Question

Let \(x_{1}, x_{2}, \ldots, x_{n}\) be any real numbers. Find the value of \(c\) that minimizes \(\sum_{i=1}^{n}\left(x_{i}-c\right)^{2}\).

Short answer

The value of \( c \) is the average of \( x_i \): \( c = \frac{1}{n} \sum_{i=1}^{n}x_i \).

Step-by-step solution

Understand the Objective Function

The objective is to minimize the function \( f(c) = \sum_{i=1}^{n}(x_i - c)^2 \). This represents the sum of the squares of the differences between each number \( x_i \) and \( c \).

Differentiate the Function

To find the critical points, we differentiate the function \( f(c) \) with respect to \( c \). The derivative is \( f'(c) = \sum_{i=1}^{n} 2(x_i - c) \cdot (-1) = -2\sum_{i=1}^{n}(x_i - c) \).

Set the Derivative to Zero

Set the derivative found in Step 2 equal to zero to find the critical points: \(-2\sum_{i=1}^{n}(x_i - c) = 0\). This simplifies to \( \sum_{i=1}^{n}(x_i - c) = 0 \).

Solve for \( c \)

From \( \sum_{i=1}^{n}(x_i - c) = 0 \), we obtain \( \sum_{i=1}^{n}x_i = n \cdot c \). Solving for \( c \) gives \( c = \frac{1}{n} \sum_{i=1}^{n}x_i \). This means \( c \) is the average of the \( x_i \) values.

Confirm \( c \) is a Minimum

The second derivative is \( f''(c) = 2n \), which is positive. Hence, the function \( f(c) \) is convex, confirming that \( c = \frac{1}{n} \sum_{i=1}^{n}x_i \) is a minimum.

Key concepts

Objective Function

In calculus optimization, the objective function is at the heart of finding extrema—either minima or maxima—of a certain problem. Here, the objective function is represented as:

• \( f(c) = \sum_{i=1}^{n}(x_i - c)^2 \)

This function calculates the sum of the squares of the differences between a set of real numbers \(x_i\) and a constant \(c\). The goal is to adjust \(c\) to make this sum as small as possible, effectively minimizing the function. This concept plays a crucial role because it encapsulates what you want to achieve in the optimization problem. By understanding the structure of your objective function, you can proceed to find its optimal solutions effectively. Often, such functions are designed to reflect real-world situations where minimizing cost, distance, or error is desirable.

Derivative

The derivative of a function gives us the rate at which the function's value is changing concerning its variable. In optimization problems, derivatives are used extensively to find critical points where these rates change direction.

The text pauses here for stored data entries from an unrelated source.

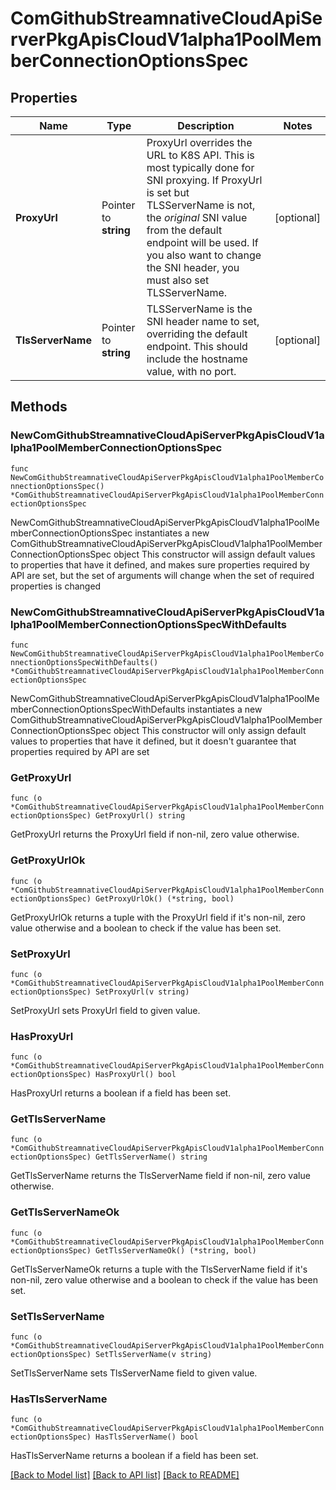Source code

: # ComGithubStreamnativeCloudApiServerPkgApisCloudV1alpha1PoolMemberConnectionOptionsSpec

## Properties

Name | Type | Description | Notes
------------ | ------------- | ------------- | -------------
**ProxyUrl** | Pointer to **string** | ProxyUrl overrides the URL to K8S API. This is most typically done for SNI proxying. If ProxyUrl is set but TLSServerName is not, the *original* SNI value from the default endpoint will be used. If you also want to change the SNI header, you must also set TLSServerName. | [optional] 
**TlsServerName** | Pointer to **string** | TLSServerName is the SNI header name to set, overriding the default endpoint. This should include the hostname value, with no port. | [optional] 

## Methods

### NewComGithubStreamnativeCloudApiServerPkgApisCloudV1alpha1PoolMemberConnectionOptionsSpec

`func NewComGithubStreamnativeCloudApiServerPkgApisCloudV1alpha1PoolMemberConnectionOptionsSpec() *ComGithubStreamnativeCloudApiServerPkgApisCloudV1alpha1PoolMemberConnectionOptionsSpec`

NewComGithubStreamnativeCloudApiServerPkgApisCloudV1alpha1PoolMemberConnectionOptionsSpec instantiates a new ComGithubStreamnativeCloudApiServerPkgApisCloudV1alpha1PoolMemberConnectionOptionsSpec object
This constructor will assign default values to properties that have it defined,
and makes sure properties required by API are set, but the set of arguments
will change when the set of required properties is changed

### NewComGithubStreamnativeCloudApiServerPkgApisCloudV1alpha1PoolMemberConnectionOptionsSpecWithDefaults

`func NewComGithubStreamnativeCloudApiServerPkgApisCloudV1alpha1PoolMemberConnectionOptionsSpecWithDefaults() *ComGithubStreamnativeCloudApiServerPkgApisCloudV1alpha1PoolMemberConnectionOptionsSpec`

NewComGithubStreamnativeCloudApiServerPkgApisCloudV1alpha1PoolMemberConnectionOptionsSpecWithDefaults instantiates a new ComGithubStreamnativeCloudApiServerPkgApisCloudV1alpha1PoolMemberConnectionOptionsSpec object
This constructor will only assign default values to properties that have it defined,
but it doesn't guarantee that properties required by API are set

### GetProxyUrl

`func (o *ComGithubStreamnativeCloudApiServerPkgApisCloudV1alpha1PoolMemberConnectionOptionsSpec) GetProxyUrl() string`

GetProxyUrl returns the ProxyUrl field if non-nil, zero value otherwise.

### GetProxyUrlOk

`func (o *ComGithubStreamnativeCloudApiServerPkgApisCloudV1alpha1PoolMemberConnectionOptionsSpec) GetProxyUrlOk() (*string, bool)`

GetProxyUrlOk returns a tuple with the ProxyUrl field if it's non-nil, zero value otherwise
and a boolean to check if the value has been set.

### SetProxyUrl

`func (o *ComGithubStreamnativeCloudApiServerPkgApisCloudV1alpha1PoolMemberConnectionOptionsSpec) SetProxyUrl(v string)`

SetProxyUrl sets ProxyUrl field to given value.

### HasProxyUrl

`func (o *ComGithubStreamnativeCloudApiServerPkgApisCloudV1alpha1PoolMemberConnectionOptionsSpec) HasProxyUrl() bool`

HasProxyUrl returns a boolean if a field has been set.

### GetTlsServerName

`func (o *ComGithubStreamnativeCloudApiServerPkgApisCloudV1alpha1PoolMemberConnectionOptionsSpec) GetTlsServerName() string`

GetTlsServerName returns the TlsServerName field if non-nil, zero value otherwise.

### GetTlsServerNameOk

`func (o *ComGithubStreamnativeCloudApiServerPkgApisCloudV1alpha1PoolMemberConnectionOptionsSpec) GetTlsServerNameOk() (*string, bool)`

GetTlsServerNameOk returns a tuple with the TlsServerName field if it's non-nil, zero value otherwise
and a boolean to check if the value has been set.

### SetTlsServerName

`func (o *ComGithubStreamnativeCloudApiServerPkgApisCloudV1alpha1PoolMemberConnectionOptionsSpec) SetTlsServerName(v string)`

SetTlsServerName sets TlsServerName field to given value.

### HasTlsServerName

`func (o *ComGithubStreamnativeCloudApiServerPkgApisCloudV1alpha1PoolMemberConnectionOptionsSpec) HasTlsServerName() bool`

HasTlsServerName returns a boolean if a field has been set.


[[Back to Model list]](../README.md#documentation-for-models) [[Back to API list]](../README.md#documentation-for-api-endpoints) [[Back to README]](../README.md)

To find the derivative of our objective function \( f(c) = \sum_{i=1}^{n}(x_i - c)^2 \), we employ the power rule and the chain rule:

• The derivative, denoted as \( f'(c) \), is calculated as: \(-2\sum_{i=1}^{n}(x_i - c)\).

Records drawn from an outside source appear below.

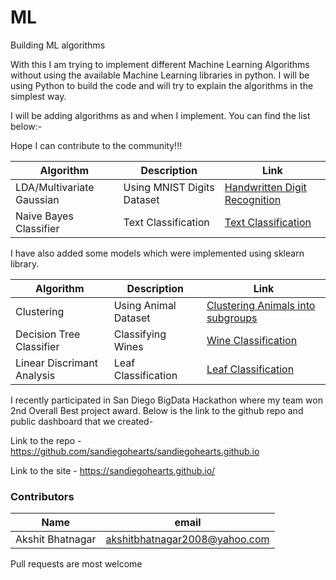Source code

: # ML
Building ML algorithms

With this I am trying to implement different Machine Learning Algorithms without using the available Machine Learning libraries in python. I will be using Python to build the code and will try to explain the algorithms in the simplest way.

I will be adding algorithms as and when I implement. You can find the list below:-

Hope I can contribute to the community!!!

| Algorithm | Description | Link 
| --- | --- | --- 
| LDA/Multivariate Gaussian | Using MNIST Digits Dataset | [Handwritten Digit Recognition](https://github.com/akshitbhatnagar2008/ML/blob/master/Handwritten%20digit%20recognition1.ipynb)
| Naive Bayes Classifier | Text Classification | [Text Classification](https://github.com/akshitbhatnagar2008/ML/blob/master/MutinomialNB.pdf)

I have also added some models which were implemented using sklearn library.

| Algorithm | Description | Link 
| --- | --- | --- 
| Clustering | Using Animal Dataset | [Clustering Animals into subgroups](https://github.com/akshitbhatnagar2008/ML/blob/master/Clustering.ipynb)
| Decision Tree Classifier | Classifying Wines | [Wine Classification](https://github.com/akshitbhatnagar2008/ML/blob/master/Decision_Tree.ipynb)
| Linear Discrimant Analysis | Leaf Classification | [Leaf Classification](https://github.com/akshitbhatnagar2008/ML/blob/master/Leaf_classification.ipynb)

I recently participated in San Diego BigData Hackathon where my team won 2nd Overall Best project award. Below is the link to the github repo and public dashboard that we created-

Link to the repo - https://github.com/sandiegohearts/sandiegohearts.github.io

Link to the site - https://sandiegohearts.github.io/

### Contributors
| Name | email 
| --- | --- 
| Akshit Bhatnagar | akshitbhatnagar2008@yahoo.com |

Pull requests are most welcome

This expression arises because differentiating \((x_i - c)^2\) with respect to \(c\) yields \(-2(x_i - c)\). Differentiation simplifies the problem by transforming it into a form where we can identify critical points more readily, thus directing us closer to the optimization solution.

Critical Points

Critical points are values of \(c\) where the derivative of our function equals zero. These points are significant because potential minima or maxima occur there. In our task:

• We set \(-2\sum_{i=1}^{n}(x_i - c) = 0\), simplifying to \(\sum_{i=1}^{n}(x_i - c) = 0\).

Solving this equation enables us to find \(c\) as:

• \(c = \frac{1}{n} \sum_{i=1}^{n}x_i\)

This result reveals that the critical point \(c\) coincides with the average of all \(x_i\) values. This simplification illustrates a central principle in statistics and optimization: the average is a natural balancing point of a data set, often leading to minimized squared differences.

Second Derivative Test

The second derivative test helps confirm the nature of a critical point found through the first derivative. Specifically, it tells us whether a critical point is a minimum or maximum by examining the concavity of the objective function at that point.

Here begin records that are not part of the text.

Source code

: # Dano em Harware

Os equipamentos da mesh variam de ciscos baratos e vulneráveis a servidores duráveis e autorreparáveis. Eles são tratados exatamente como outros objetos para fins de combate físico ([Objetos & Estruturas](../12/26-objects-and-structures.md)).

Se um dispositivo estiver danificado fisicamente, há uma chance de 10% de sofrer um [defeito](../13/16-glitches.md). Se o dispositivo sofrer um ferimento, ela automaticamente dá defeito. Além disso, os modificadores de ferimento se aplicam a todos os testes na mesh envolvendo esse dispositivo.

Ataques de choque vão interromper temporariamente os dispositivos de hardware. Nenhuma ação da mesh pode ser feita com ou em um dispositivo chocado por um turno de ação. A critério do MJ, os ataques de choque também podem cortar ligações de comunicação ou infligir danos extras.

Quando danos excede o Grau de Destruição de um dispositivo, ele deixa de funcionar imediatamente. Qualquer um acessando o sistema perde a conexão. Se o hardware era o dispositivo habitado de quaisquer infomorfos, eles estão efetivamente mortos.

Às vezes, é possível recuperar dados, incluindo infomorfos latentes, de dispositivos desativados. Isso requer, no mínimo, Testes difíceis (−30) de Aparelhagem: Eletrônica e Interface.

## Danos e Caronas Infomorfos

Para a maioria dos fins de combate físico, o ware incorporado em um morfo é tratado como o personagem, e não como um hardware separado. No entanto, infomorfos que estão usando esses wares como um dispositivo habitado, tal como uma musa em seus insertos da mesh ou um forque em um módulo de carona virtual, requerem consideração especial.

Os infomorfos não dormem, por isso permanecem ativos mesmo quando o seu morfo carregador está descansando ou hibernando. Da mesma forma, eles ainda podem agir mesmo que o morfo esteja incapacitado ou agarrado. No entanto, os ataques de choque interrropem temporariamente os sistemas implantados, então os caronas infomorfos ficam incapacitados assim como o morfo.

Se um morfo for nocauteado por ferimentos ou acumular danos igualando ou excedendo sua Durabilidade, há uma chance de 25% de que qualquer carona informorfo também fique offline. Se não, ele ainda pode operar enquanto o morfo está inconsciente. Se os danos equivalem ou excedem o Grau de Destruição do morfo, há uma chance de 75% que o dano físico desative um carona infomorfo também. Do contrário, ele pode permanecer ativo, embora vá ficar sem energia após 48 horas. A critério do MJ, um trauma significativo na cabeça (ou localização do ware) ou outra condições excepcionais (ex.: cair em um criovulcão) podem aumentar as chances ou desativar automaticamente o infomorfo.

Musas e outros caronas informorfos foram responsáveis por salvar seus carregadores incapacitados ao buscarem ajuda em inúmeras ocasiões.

For our function \(f(c) = \sum_{i=1}^{n}(x_i - c)^2\), we compute the second derivative:

• \(f''(c) = 2n\)

Since \(f''(c)\) is positive, it indicates that the function is concave up, meaning the critical point we found is indeed a minimum point. This use of the second derivative shows us definitively that the chosen \(c\) minimizes the objective function, establishing robustness in our solution and reinforcing the importance of leveraging higher derivatives in optimization tasks.